Dalam paradigm baru ini organisasi bebas dari control hirarki yang paternalistic. Jadi
struktur organisasi ini bersifat datar atau “flat” sehingga individu yang ada didalamnya
bisa merasa bebas dari kendali staf organisasi. Konsekuensinya mereka dituntut dapat
mengendalikan dirinya.
Disamping itu individu-individu juga dituntut memiliki individu yang kolaboratif .
mereka bekerjasama atas dasar kebebasan dan kemerdekaan. Dengan demikian dalam
bingkai baru ini ditekankan sifat saling ketergantungan dan bersifat sukarela, dengan
diharapkan individu yang telah empowered akan memperdayakan mereka yang belum
berdaya agar bergabung dengan mereka membentuk kekuasaa yang besar.
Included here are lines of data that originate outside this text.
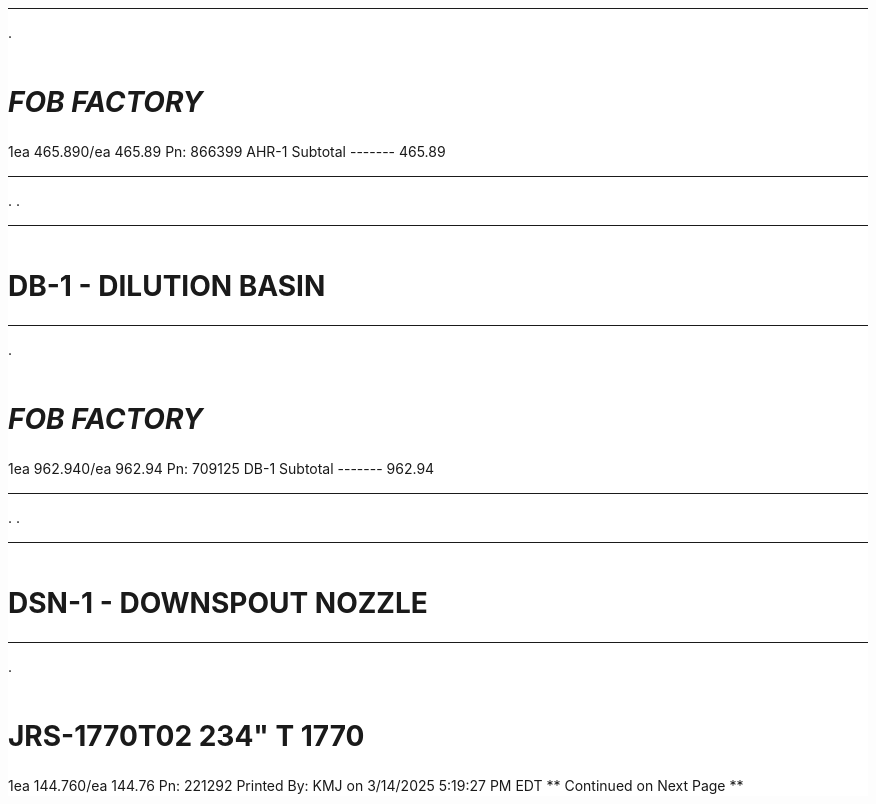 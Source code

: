 ***********************************
.

# ***FOB FACTORY***

1ea
465.890/ea
465.89
Pn: 866399
AHR-1 Subtotal -------
465.89
______________
.
.
***********************************

# DB-1 - DILUTION BASIN

***********************************
.

# ***FOB FACTORY***

1ea
962.940/ea
962.94
Pn: 709125
DB-1 Subtotal -------
962.94
______________
.
.
***********************************

# DSN-1 - DOWNSPOUT NOZZLE

***********************************
.

# JRS-1770T02 234" T 1770

1ea
144.760/ea
144.76
Pn: 221292
Printed By: KMJ on 3/14/2025 5:19:27 PM EDT
** Continued on Next Page **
Paradigm organisasi dapat juga dilihat dari paradigm birokrasi. Seperti kenyataan
bahwa organisasi dan menejemen klasik banyak dipengaruhi oleh teori-teori birokrasi
khususnya dari Max Weber dengan mengungkapkan tipe ideal birokrasi. Bentuk dari
weber dapat dilihat dari :
1. Hirarki otoritas yang meliputi hubungan atasan-bawahan dan rantai komando
2. Pembagian tugas pekerjaan yang jelas berdesarkan kompetensi dan spesialisasi
fungsional
3. Adanya sistem aturan regulasi dan prosedur
4. Impersonal nature
5. Adanya sistem standardisasi metode
6. Seleksi dan promosi berdasarkan kompetensi
7. Otoritas dan kekusaan hanya terjadi dikantor
Sementara itu terjadi pergeseran dari paradigama Max Webber ke paradigmabaru
yaitu reinventing government. Di dalam pardigma birokrasi terdapat hambatan structural
dan telah berbagai dampak negative dalam organisasi public. Para pegawai atau bawahan
dalam organisasi public nampak susah berkreasi dan berinisiatif, sulit belajar untuk
mencapai perkembangan atau peningkatan kepribadian yang lebih tinggi, dan selalu
mendatangkan “stress” pada kehidupan mereka. Dalam paradigm baru ini, struktur yang
selama ini di anggap sebagai alat control atau kendali birokrasi atau organisasi public
harus mengikuti prinsip “the control strategy” yaitu memindahkan otoritas dan kendali
dari atas dari pusat ke pemberdayaan para pegawai atau bawahan (employee
empowerment), organisasi local (organizational empowerment), dan masyarakat
(community empowerment). Dan untuk memberdayakan masyarakat maka masyarakat
harus diikutkan untuk mengontrol keputusan-keputusan public, pemanfaatan sumberdaya,
dan pelaksanaan tugas-tugas organisasi public.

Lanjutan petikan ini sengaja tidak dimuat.